A Deep Learning Approach to Estimate Canopy Height and Uncertainty by Integrating Seasonal Optical, SAR and Limited GEDI LiDAR Data over Northern Forests

Abstract: Accurate forest canopy height estimation is essential for evaluating aboveground biomass and carbon stock dynamics, supporting ecosystem monitoring services like timber provisioning, climate change mitigation, and biodiversity conservation. However, despite advancements in spaceborne LiDAR technology, data for northern high latitudes remain limited due to orbital and sampling constraints. This study introduces a methodology for generating spatially continuous, high-resolution canopy height and uncertainty estimates using Deep Learning Regression models.
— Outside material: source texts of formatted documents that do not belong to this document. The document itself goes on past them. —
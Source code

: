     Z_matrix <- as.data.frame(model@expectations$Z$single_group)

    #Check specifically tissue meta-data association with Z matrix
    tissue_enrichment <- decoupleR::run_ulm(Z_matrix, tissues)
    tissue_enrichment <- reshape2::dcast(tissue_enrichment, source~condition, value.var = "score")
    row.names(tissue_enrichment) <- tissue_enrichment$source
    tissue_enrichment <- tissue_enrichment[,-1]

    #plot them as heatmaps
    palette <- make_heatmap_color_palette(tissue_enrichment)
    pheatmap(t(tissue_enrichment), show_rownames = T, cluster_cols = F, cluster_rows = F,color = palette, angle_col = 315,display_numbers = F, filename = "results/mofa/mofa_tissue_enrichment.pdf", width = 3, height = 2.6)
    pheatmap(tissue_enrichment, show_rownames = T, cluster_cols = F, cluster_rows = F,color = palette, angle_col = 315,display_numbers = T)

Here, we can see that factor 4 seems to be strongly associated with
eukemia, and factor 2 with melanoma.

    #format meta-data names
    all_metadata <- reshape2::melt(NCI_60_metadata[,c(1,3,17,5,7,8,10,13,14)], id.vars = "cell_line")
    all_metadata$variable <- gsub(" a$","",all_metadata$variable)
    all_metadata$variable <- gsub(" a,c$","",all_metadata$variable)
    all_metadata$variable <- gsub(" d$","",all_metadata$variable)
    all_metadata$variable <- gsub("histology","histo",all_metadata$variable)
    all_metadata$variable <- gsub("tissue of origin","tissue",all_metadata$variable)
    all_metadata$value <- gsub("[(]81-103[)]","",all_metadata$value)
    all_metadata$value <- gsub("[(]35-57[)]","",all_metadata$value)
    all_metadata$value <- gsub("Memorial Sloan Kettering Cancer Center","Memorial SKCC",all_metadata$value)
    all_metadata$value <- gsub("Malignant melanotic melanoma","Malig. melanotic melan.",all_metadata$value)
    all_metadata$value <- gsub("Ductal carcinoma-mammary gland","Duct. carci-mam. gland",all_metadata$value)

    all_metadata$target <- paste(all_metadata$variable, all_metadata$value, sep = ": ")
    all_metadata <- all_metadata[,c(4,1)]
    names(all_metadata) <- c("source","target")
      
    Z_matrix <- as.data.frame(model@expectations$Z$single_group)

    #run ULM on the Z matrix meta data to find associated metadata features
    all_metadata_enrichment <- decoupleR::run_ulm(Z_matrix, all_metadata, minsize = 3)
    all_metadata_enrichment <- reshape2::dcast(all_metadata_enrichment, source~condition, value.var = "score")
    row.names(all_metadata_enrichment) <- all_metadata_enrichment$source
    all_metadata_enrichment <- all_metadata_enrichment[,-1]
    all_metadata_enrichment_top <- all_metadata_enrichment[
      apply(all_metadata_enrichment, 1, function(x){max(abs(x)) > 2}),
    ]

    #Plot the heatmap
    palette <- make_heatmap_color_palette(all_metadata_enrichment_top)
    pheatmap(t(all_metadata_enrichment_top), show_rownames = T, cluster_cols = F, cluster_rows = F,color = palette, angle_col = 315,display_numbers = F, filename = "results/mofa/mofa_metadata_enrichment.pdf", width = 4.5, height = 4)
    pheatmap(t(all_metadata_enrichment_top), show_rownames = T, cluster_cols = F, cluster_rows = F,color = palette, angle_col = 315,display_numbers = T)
We integrate multi-source, multi-seasonal satellite data from Sentinel-1, Landsat, and ALOS-PALSAR-2, with spaceborne GEDI LiDAR as reference data. Our approach was tested in Ontario, Canada, and validated with airborne LiDAR, demonstrating strong performance. The best results were achieved by incorporating seasonal Sentinel-1 and Landsat features alongside PALSAR data, yielding an R-square of 0.72, RMSE of 3.43 m, and bias of 2.44 m. Using seasonal data instead of summer-only data improved variability by 10%, reduced error by 0.45 m, and decreased bias by 1 m. The deep learning model's weighting strategy notably reduced errors in tall canopy height estimates compared to a recent global model, though it overestimated lower canopy heights. Uncertainty maps highlighted greater uncertainty near forest edges, where GEDI measurements are prone to errors and SAR data may encounter backscatter issues like foreshortening, layover, and shadow. This study enhances canopy height estimation techniques in areas lacking spaceborne LiDAR coverage, providing essential tools for forestry, environmental monitoring, and carbon stock estimation.